-- Opening Marker --
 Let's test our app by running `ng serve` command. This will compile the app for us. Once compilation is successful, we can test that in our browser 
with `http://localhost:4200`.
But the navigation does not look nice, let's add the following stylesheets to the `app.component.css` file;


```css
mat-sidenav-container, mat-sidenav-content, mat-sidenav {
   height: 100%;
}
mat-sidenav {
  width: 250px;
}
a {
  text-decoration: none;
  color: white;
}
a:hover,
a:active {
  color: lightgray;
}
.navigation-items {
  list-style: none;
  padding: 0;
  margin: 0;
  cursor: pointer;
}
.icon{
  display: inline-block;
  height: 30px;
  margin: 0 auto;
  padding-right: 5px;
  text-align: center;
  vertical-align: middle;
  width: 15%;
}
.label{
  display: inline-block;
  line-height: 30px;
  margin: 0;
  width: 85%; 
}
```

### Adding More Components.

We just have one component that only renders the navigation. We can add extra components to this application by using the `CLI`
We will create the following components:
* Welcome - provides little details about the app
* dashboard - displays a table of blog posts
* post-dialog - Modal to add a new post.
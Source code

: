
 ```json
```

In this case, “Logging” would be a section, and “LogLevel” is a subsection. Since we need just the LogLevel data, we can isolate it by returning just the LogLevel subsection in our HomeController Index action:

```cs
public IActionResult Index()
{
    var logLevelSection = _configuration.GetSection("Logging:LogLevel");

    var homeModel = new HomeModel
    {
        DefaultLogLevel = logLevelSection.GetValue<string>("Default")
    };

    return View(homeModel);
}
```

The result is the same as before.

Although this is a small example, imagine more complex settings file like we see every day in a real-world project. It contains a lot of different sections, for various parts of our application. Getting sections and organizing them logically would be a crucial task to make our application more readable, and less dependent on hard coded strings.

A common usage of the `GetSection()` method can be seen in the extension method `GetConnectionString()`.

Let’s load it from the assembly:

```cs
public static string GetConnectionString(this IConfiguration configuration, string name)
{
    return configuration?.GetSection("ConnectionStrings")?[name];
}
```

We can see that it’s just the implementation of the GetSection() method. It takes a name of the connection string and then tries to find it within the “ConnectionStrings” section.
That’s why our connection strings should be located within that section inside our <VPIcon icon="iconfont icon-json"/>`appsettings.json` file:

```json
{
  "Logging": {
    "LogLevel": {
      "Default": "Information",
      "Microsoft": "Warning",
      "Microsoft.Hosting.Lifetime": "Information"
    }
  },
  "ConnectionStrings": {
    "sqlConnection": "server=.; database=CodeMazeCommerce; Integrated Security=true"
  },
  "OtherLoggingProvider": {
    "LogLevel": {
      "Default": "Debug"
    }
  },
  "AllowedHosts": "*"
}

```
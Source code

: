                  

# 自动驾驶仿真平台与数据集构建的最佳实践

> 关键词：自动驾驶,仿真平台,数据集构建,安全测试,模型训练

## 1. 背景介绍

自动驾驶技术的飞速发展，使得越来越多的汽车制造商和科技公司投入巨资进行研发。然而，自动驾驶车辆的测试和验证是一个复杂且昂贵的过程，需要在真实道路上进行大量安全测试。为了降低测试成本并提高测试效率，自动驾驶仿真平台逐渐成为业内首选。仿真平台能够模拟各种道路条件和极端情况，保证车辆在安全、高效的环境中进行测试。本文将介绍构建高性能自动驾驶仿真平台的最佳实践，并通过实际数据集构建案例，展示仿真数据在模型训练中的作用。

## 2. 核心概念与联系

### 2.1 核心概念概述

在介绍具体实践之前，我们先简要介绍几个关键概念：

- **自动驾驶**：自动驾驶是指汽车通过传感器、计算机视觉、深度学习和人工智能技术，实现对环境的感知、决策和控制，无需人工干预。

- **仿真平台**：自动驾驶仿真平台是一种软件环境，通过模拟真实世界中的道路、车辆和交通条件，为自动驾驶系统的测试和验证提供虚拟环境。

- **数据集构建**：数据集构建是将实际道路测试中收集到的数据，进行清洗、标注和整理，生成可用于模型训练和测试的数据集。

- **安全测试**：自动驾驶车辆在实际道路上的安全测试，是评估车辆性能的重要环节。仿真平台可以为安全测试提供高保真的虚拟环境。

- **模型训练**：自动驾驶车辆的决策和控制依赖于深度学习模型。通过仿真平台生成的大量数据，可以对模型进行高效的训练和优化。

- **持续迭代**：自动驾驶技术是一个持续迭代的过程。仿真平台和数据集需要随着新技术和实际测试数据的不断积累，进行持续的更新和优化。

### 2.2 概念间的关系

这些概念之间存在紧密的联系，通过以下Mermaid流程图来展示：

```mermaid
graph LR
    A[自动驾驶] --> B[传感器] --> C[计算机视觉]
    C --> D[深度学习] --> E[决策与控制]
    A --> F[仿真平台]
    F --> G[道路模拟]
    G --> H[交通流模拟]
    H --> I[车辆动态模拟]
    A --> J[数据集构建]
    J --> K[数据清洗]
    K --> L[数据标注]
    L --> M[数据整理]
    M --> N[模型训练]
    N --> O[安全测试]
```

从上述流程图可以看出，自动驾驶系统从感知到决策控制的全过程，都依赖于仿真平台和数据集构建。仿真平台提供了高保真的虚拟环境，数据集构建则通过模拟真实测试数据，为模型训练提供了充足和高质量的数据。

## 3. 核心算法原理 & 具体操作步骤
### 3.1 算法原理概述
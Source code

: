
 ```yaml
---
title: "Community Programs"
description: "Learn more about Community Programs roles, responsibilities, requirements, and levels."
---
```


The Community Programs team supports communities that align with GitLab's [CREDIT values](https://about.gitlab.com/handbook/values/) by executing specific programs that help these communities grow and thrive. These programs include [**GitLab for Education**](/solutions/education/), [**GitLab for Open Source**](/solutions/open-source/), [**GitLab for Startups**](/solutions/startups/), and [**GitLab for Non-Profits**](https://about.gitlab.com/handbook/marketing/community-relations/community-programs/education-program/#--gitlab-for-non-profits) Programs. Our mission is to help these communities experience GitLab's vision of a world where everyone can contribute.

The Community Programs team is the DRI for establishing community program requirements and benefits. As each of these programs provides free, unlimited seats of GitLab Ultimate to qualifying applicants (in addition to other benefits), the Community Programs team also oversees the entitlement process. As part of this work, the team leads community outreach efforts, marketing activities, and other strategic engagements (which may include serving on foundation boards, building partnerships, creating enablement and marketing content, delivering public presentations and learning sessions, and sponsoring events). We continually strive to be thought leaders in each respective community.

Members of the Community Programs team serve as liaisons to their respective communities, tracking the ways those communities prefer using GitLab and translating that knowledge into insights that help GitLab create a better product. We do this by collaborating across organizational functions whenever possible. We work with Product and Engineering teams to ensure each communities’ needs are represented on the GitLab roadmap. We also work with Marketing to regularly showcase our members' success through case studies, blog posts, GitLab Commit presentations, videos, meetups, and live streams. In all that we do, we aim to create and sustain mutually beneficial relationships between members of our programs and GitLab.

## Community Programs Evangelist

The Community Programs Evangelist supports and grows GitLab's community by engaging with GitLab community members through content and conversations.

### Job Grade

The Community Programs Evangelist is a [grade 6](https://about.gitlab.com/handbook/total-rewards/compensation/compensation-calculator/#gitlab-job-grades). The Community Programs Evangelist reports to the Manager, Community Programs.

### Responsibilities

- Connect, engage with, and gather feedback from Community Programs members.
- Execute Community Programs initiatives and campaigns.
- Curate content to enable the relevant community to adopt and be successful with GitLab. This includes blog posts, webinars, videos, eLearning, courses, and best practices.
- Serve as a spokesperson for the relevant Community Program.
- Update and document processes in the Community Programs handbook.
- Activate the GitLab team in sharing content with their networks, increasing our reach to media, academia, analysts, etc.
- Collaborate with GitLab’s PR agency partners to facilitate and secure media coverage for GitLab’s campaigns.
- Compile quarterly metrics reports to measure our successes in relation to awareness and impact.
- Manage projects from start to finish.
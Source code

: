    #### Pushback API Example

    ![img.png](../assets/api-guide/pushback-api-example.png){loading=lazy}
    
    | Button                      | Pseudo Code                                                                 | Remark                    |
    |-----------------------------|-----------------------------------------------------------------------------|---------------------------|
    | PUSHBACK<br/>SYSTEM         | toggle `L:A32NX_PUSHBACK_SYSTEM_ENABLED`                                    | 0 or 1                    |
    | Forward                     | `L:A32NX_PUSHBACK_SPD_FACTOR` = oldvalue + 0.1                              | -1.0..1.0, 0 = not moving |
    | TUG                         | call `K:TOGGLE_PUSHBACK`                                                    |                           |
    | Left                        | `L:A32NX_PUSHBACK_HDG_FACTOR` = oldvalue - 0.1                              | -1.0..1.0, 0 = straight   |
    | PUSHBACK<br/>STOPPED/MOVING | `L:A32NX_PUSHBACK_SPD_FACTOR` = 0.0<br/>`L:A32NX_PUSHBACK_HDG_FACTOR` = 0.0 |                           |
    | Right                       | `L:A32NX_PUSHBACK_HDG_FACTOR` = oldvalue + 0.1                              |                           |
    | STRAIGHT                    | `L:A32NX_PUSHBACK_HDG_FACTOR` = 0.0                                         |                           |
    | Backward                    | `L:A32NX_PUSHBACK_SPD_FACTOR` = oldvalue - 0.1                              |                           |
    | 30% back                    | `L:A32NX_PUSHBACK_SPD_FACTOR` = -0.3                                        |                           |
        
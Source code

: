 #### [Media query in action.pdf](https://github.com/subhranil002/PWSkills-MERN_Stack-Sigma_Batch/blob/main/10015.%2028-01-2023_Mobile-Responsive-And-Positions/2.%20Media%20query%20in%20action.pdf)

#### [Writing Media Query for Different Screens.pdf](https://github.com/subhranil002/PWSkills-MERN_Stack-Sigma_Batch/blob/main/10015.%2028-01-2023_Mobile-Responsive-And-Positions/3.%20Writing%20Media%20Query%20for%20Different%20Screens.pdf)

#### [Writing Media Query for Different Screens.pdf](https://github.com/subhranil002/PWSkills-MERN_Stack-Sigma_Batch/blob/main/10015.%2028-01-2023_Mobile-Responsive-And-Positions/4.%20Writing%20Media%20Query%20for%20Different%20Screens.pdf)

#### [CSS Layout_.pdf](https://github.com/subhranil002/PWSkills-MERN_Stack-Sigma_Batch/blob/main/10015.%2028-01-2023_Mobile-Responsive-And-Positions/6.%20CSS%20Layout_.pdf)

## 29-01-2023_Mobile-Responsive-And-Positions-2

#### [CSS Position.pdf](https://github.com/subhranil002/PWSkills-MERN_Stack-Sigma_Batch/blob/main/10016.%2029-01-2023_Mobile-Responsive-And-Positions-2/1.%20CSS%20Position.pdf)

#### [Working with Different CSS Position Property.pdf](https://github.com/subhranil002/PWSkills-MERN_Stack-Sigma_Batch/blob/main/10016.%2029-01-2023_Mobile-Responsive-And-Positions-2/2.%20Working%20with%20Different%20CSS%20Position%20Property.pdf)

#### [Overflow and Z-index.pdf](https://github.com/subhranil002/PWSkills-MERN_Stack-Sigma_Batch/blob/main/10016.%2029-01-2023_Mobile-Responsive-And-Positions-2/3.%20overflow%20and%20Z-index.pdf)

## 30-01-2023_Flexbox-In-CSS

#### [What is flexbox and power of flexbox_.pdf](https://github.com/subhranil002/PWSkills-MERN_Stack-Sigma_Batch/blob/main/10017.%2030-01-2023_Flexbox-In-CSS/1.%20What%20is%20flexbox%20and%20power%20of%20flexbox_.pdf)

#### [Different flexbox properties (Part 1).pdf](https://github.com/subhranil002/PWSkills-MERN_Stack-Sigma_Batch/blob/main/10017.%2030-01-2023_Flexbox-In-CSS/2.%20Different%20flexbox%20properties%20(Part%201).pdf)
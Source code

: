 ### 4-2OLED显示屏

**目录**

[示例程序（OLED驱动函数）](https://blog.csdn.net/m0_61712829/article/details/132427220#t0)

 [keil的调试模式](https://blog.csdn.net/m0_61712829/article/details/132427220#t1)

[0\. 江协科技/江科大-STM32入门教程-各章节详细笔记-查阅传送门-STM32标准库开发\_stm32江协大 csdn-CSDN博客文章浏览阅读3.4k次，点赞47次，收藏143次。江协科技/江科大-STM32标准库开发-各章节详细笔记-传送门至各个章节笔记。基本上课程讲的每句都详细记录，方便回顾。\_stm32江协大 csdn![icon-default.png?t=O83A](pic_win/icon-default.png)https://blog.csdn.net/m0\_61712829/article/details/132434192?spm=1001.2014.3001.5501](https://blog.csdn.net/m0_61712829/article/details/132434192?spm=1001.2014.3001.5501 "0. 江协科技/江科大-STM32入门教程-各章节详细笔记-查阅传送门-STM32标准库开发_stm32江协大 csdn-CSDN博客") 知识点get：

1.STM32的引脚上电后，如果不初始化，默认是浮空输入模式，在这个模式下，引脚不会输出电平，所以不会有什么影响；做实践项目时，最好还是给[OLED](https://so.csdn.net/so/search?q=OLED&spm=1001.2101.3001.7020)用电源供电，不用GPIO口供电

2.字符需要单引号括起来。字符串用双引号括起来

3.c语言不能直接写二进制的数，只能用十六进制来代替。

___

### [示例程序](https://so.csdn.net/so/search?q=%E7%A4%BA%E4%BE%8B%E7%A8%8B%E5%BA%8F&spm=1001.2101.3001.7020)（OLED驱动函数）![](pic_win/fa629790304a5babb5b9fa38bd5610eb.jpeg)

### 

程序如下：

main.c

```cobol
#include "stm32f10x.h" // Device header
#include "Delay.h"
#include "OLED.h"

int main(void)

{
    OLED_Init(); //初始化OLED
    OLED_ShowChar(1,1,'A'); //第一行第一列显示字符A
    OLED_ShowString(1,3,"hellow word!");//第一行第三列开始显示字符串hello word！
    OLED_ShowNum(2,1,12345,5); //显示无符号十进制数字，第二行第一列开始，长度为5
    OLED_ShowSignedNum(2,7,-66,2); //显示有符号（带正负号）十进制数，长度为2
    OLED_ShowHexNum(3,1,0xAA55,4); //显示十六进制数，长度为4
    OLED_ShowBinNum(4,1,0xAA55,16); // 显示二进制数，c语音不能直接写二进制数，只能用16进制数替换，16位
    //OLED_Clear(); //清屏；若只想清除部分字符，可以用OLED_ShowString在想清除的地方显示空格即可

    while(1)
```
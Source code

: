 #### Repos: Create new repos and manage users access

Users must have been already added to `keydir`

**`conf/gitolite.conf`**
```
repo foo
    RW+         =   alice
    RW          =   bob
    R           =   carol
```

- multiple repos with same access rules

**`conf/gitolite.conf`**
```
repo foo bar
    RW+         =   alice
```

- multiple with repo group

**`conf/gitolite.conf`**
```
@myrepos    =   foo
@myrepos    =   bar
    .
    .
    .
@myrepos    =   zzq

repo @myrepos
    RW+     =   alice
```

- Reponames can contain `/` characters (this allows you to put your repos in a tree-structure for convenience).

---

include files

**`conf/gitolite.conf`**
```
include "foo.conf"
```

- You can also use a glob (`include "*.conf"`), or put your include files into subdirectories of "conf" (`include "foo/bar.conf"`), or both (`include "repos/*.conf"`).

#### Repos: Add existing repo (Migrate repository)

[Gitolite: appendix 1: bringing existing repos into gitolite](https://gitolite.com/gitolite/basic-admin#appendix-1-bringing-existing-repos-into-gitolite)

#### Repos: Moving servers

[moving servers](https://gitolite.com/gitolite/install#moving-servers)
-- Closing Marker --
■ Exercise details
Every line above with the word "relevant" is to be copied out.

■ Exercise solution
- Curate content to enable the relevant community to adopt and be successful with GitLab. This includes blog posts, webinars, videos, eLearning, courses, and best practices.
- Serve as a spokesperson for the relevant Community Program.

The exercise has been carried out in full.